Among the companies ESG investors mostly won’t own are so-called “defense stocks,” typically defined to mean a company that derives more than 5% of its revenue from defense activities. This was another aspect of the Cloud Cuckoo Land of ESG investing. Did it occur to these investors that national defense is what keeps democracies alive, that it is only a strong military that allows ESG investors to indulge their ethical preferences rather than being told what to do by some tyrant named Putin or Xi or Kim?
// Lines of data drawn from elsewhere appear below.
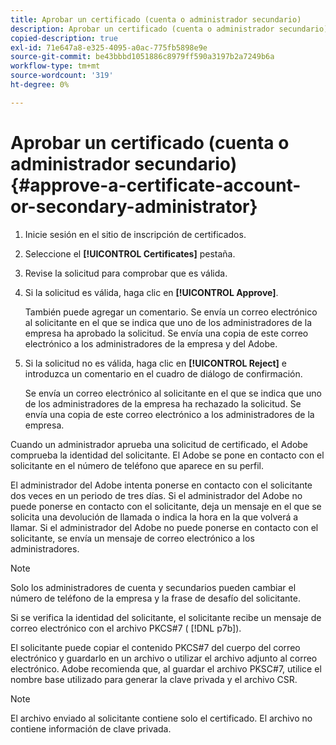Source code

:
 ```yaml
---
title: Aprobar un certificado (cuenta o administrador secundario)
description: Aprobar un certificado (cuenta o administrador secundario)
copied-description: true
exl-id: 71e647a8-e325-4095-a0ac-775fb5898e9e
source-git-commit: be43bbbd1051886c8979ff590a3197b2a7249b6a
workflow-type: tm+mt
source-wordcount: '319'
ht-degree: 0%

---
```


# Aprobar un certificado (cuenta o administrador secundario){#approve-a-certificate-account-or-secondary-administrator}

1. Inicie sesión en el sitio de inscripción de certificados.
1. Seleccione el **[!UICONTROL Certificates]** pestaña.
1. Revise la solicitud para comprobar que es válida.
1. Si la solicitud es válida, haga clic en **[!UICONTROL Approve]**.

   También puede agregar un comentario. Se envía un correo electrónico al solicitante en el que se indica que uno de los administradores de la empresa ha aprobado la solicitud. Se envía una copia de este correo electrónico a los administradores de la empresa y del Adobe.

1. Si la solicitud no es válida, haga clic en **[!UICONTROL Reject]** e introduzca un comentario en el cuadro de diálogo de confirmación.

   Se envía un correo electrónico al solicitante en el que se indica que uno de los administradores de la empresa ha rechazado la solicitud. Se envía una copia de este correo electrónico a los administradores de la empresa.

Cuando un administrador aprueba una solicitud de certificado, el Adobe comprueba la identidad del solicitante. El Adobe se pone en contacto con el solicitante en el número de teléfono que aparece en su perfil.

El administrador del Adobe intenta ponerse en contacto con el solicitante dos veces en un periodo de tres días. Si el administrador del Adobe no puede ponerse en contacto con el solicitante, deja un mensaje en el que se solicita una devolución de llamada o indica la hora en la que volverá a llamar. Si el administrador del Adobe no puede ponerse en contacto con el solicitante, se envía un mensaje de correo electrónico a los administradores.

>[!NOTE]
>
>Solo los administradores de cuenta y secundarios pueden cambiar el número de teléfono de la empresa y la frase de desafío del solicitante.

Si se verifica la identidad del solicitante, el solicitante recibe un mensaje de correo electrónico con el archivo PKCS#7 ( [!DNL p7b]).

El solicitante puede copiar el contenido PKCS#7 del cuerpo del correo electrónico y guardarlo en un archivo o utilizar el archivo adjunto al correo electrónico. Adobe recomienda que, al guardar el archivo PKSC#7, utilice el nombre base utilizado para generar la clave privada y el archivo CSR.

>[!NOTE]
>
>El archivo enviado al solicitante contiene solo el certificado. El archivo no contiene información de clave privada.
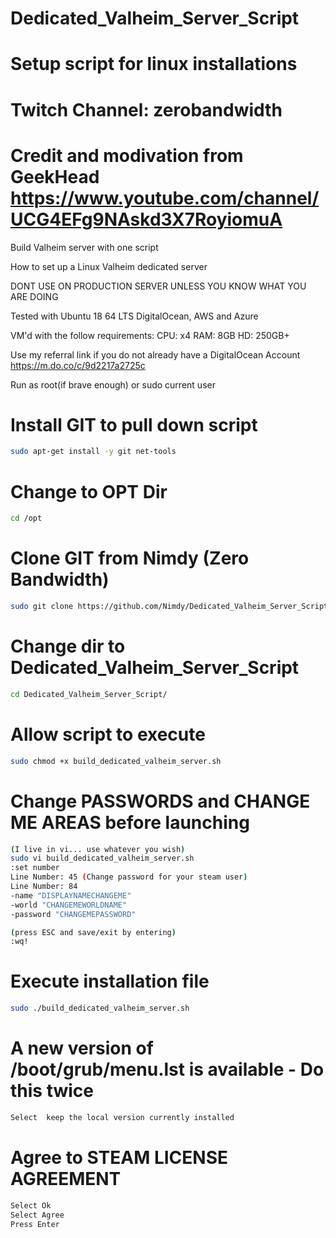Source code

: # Dedicated_Valheim_Server_Script
# Setup script for linux installations
# Twitch Channel: zerobandwidth
# Credit and modivation from GeekHead https://www.youtube.com/channel/UCG4EFg9NAskd3X7RoyiomuA
Build Valheim server with one script

How to set up a Linux Valheim dedicated server

DONT USE ON PRODUCTION SERVER UNLESS YOU KNOW WHAT YOU ARE DOING

Tested with Ubuntu 18 64 LTS DigitalOcean, AWS and Azure

VM'd with the follow requirements:
CPU: x4
RAM: 8GB
HD: 250GB+


Use my referral link if you do not already have a DigitalOcean Account
https://m.do.co/c/9d2217a2725c


Run as root(if brave enough) or sudo current user 


Install GIT to pull down script
=
```sh
sudo apt-get install -y git net-tools
```
Change to OPT Dir
=
```sh
cd /opt
```

Clone GIT from Nimdy (Zero Bandwidth)
=
```sh
sudo git clone https://github.com/Nimdy/Dedicated_Valheim_Server_Script.git
```
Change dir to Dedicated_Valheim_Server_Script
=
```sh
cd Dedicated_Valheim_Server_Script/
```

Allow script to execute
=
```sh
sudo chmod +x build_dedicated_valheim_server.sh
```

Change PASSWORDS and CHANGE ME AREAS before launching
=
```sh
(I live in vi... use whatever you wish)
sudo vi build_dedicated_valheim_server.sh
:set number
Line Number: 45 (Change password for your steam user)
Line Number: 84
-name "DISPLAYNAMECHANGEME"
-world "CHANGEMEWORLDNAME"
-password "CHANGEMEPASSWORD"

(press ESC and save/exit by entering)
:wq!
```


Execute installation file
=
```sh
sudo ./build_dedicated_valheim_server.sh
```
A new version of /boot/grub/menu.lst is available  -  Do this twice
=
```sh
Select  keep the local version currently installed
```

Agree to STEAM LICENSE AGREEMENT
=
```sh
Select Ok
Select Agree
Press Enter
```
Amusingly, post-Ukraine, some ESG funds are slapping themselves upside the head and saying, “What in the world were we thinking?” Consider Skandinaviska Enskilda Banken AB in Sweden, which only a year earlier had proudly announced it would not own defense stocks. Now that Russian armies are much closer to the Swedish border, the bank abjectly admitted it was reversing its position.
If there is a sense in which people who wouldn’t soil their hands with defense or energy stocks turned out to be little more than Putin’s handmaidens, how should ESG evolve to be more of a grown-up player?
First, parachute down from Cloud Cuckoo Land. Just because some investors want to make the world a better place, not just make money, that doesn’t mean they have to be airheads. No one – not just ESG investors – is happy with a world where strong militaries are essential to national survival. But that’s the world we live in, and that’s the world ESG investors live in. Don’t shill for the sociopaths.
Second, recognize that, whether we like it or not, fossil fuels are utterly essential not just to keep people warm and factories humming, but to keep free nations free. Certainly we want to move toward a world where the human impact on climate change is much more modest. But if we move too quickly we cause “greenflation,” a too-rapid rise in the cost of energy. That rise directly harms billions of poorer people around the globe and it also undercuts political support for green policies.
Third, understand that just because we fervently believe in certain environmental, social, governance and cultural issues, that doesn’t mean everyone else does, or that people who disagree with us are idiots or criminals. Try a little humility for a change.
Fourth, leave virtue-signaling to Hollywood nitwits. No one is impressed that you won’t own an oil stock.
Fifth, do your own homework. If ESG is so important, that means it’s too important to leave to the likes of ESG-rankers like Sustainalytics, MSCI, or Yahoo! Finance.
Sixth, now and then, think like an investor. Don’t follow the ESG herd all the time; don’t imagine that green stocks can grow to the sky; recognize that companies are gaming you; notice that as more and more capital flows into ESG funds the value of green stocks is being artificially inflated, harming your future returns.
Finally, recognize that the ESG Industrial Complex is harmful to your money and your ethics. Like everyone else in the financial industry, too many ESG-industry players are only interested in moving money from your pocket to theirs.
ESG is in fact a wonderful addition to the investment world and, properly handled, it could quite possibly make the world a better place. But the many problems with ESG, and with certain kinds of ESG investors, dramatically undercut its potential.